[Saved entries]
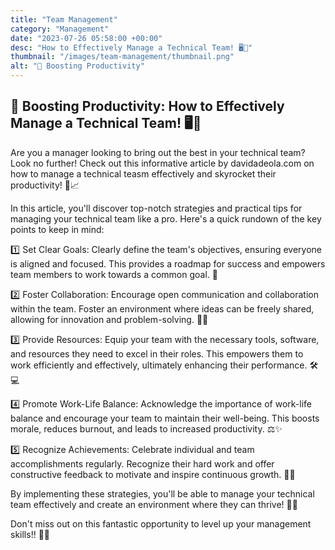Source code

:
 ```yaml
---
title: "Team Management"
category: "Management"
date: "2023-07-26 05:58:00 +00:00"
desc: "How to Effectively Manage a Technical Team! 🖥️💪"
thumbnail: "/images/team-management/thumbnail.png"
alt: "🚀 Boosting Productivity"
---
```


## 🚀 Boosting Productivity: How to Effectively Manage a Technical Team! 🖥️💪

Are you a manager looking to bring out the best in your technical team? Look no further! Check out this informative article by davidadeola.com on how to manage a technical teasm effectively and skyrocket their productivity! 🚀📈

In this article, you'll discover top-notch strategies and practical tips for managing your technical team like a pro. Here's a quick rundown of the key points to keep in mind:

1️⃣ Set Clear Goals: Clearly define the team's objectives, ensuring everyone is aligned and focused. This provides a roadmap for success and empowers team members to work towards a common goal. 🎯

2️⃣ Foster Collaboration: Encourage open communication and collaboration within the team. Foster an environment where ideas can be freely shared, allowing for innovation and problem-solving. 🤝💡

3️⃣ Provide Resources: Equip your team with the necessary tools, software, and resources they need to excel in their roles. This empowers them to work efficiently and effectively, ultimately enhancing their performance. 🛠️💻

4️⃣ Promote Work-Life Balance: Acknowledge the importance of work-life balance and encourage your team to maintain their well-being. This boosts morale, reduces burnout, and leads to increased productivity. ⚖️✨

5️⃣ Recognize Achievements: Celebrate individual and team accomplishments regularly. Recognize their hard work and offer constructive feedback to motivate and inspire continuous growth. 🎉🌟

By implementing these strategies, you'll be able to manage your technical team effectively and create an environment where they can thrive! 🌱💪

Don't miss out on this fantastic opportunity to level up your management skills!! 💼✨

◆ Exercise directions
Please print every record above exactly, but leave the pictures out.

◆ Task response
Source code

:
 ```yaml
---
title: "Team Management"
category: "Management"
date: "2023-07-26 05:58:00 +00:00"
desc: "How to Effectively Manage a Technical Team! 🖥️💪"
thumbnail: "/images/team-management/thumbnail.png"
alt: "🚀 Boosting Productivity"
---
```


## 🚀 Boosting Productivity: How to Effectively Manage a Technical Team! 🖥️💪

Are you a manager looking to bring out the best in your technical team? Look no further! Check out this informative article by davidadeola.com on how to manage a technical teasm effectively and skyrocket their productivity! 🚀📈

In this article, you'll discover top-notch strategies and practical tips for managing your technical team like a pro. Here's a quick rundown of the key points to keep in mind:

1️⃣ Set Clear Goals: Clearly define the team's objectives, ensuring everyone is aligned and focused. This provides a roadmap for success and empowers team members to work towards a common goal. 🎯

2️⃣ Foster Collaboration: Encourage open communication and collaboration within the team. Foster an environment where ideas can be freely shared, allowing for innovation and problem-solving. 🤝💡

3️⃣ Provide Resources: Equip your team with the necessary tools, software, and resources they need to excel in their roles. This empowers them to work efficiently and effectively, ultimately enhancing their performance. 🛠️💻

4️⃣ Promote Work-Life Balance: Acknowledge the importance of work-life balance and encourage your team to maintain their well-being. This boosts morale, reduces burnout, and leads to increased productivity. ⚖️✨

5️⃣ Recognize Achievements: Celebrate individual and team accomplishments regularly. Recognize their hard work and offer constructive feedback to motivate and inspire continuous growth. 🎉🌟

By implementing these strategies, you'll be able to manage your technical team effectively and create an environment where they can thrive! 🌱💪

Don't miss out on this fantastic opportunity to level up your management skills!! 💼✨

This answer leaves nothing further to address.